■ Task material
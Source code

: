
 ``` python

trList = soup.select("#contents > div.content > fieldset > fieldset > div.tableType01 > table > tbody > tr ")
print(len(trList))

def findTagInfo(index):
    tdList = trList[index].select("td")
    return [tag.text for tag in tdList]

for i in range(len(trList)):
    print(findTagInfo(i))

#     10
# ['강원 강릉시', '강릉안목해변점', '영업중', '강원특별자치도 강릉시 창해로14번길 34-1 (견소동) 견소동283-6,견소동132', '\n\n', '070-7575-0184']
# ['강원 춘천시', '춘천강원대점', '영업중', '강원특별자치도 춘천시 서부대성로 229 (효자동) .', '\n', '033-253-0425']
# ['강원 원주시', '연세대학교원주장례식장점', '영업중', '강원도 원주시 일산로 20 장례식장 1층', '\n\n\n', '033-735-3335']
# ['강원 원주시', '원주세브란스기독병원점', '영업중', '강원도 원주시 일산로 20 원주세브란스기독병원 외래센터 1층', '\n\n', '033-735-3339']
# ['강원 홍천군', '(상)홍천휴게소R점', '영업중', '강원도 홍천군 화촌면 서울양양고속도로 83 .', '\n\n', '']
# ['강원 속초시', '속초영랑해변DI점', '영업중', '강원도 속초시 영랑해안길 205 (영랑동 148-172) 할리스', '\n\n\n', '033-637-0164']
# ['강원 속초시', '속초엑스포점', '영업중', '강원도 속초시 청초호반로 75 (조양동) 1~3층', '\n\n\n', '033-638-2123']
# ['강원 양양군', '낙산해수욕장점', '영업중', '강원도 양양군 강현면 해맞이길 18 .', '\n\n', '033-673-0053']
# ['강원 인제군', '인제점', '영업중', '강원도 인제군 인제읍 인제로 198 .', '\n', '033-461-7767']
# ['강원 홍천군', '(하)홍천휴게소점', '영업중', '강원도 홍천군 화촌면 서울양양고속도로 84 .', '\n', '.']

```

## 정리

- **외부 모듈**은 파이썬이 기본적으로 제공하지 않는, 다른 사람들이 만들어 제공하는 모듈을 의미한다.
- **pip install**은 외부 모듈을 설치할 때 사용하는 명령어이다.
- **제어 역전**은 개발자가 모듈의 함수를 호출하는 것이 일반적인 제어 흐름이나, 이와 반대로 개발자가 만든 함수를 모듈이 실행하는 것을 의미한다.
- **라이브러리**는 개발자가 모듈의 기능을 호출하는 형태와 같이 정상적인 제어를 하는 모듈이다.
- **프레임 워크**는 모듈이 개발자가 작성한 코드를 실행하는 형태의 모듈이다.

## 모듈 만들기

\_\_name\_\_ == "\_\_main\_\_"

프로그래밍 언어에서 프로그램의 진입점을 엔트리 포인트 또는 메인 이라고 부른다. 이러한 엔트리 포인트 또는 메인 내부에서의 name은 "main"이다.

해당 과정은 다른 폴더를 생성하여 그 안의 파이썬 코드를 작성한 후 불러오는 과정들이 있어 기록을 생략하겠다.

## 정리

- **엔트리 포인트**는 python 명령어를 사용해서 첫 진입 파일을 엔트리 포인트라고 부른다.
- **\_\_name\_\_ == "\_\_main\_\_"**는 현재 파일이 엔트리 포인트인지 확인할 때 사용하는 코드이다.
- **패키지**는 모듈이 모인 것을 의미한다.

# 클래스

■ Exercise brief
Please copy the line holding "- **엔트리 포인트**는" and all lines after it to the end of the records, exactly, and nothing else.

■ Task output
- **엔트리 포인트**는 python 명령어를 사용해서 첫 진입 파일을 엔트리 포인트라고 부른다.
- **\_\_name\_\_ == "\_\_main\_\_"**는 현재 파일이 엔트리 포인트인지 확인할 때 사용하는 코드이다.
- **패키지**는 모듈이 모인 것을 의미한다.

# 클래스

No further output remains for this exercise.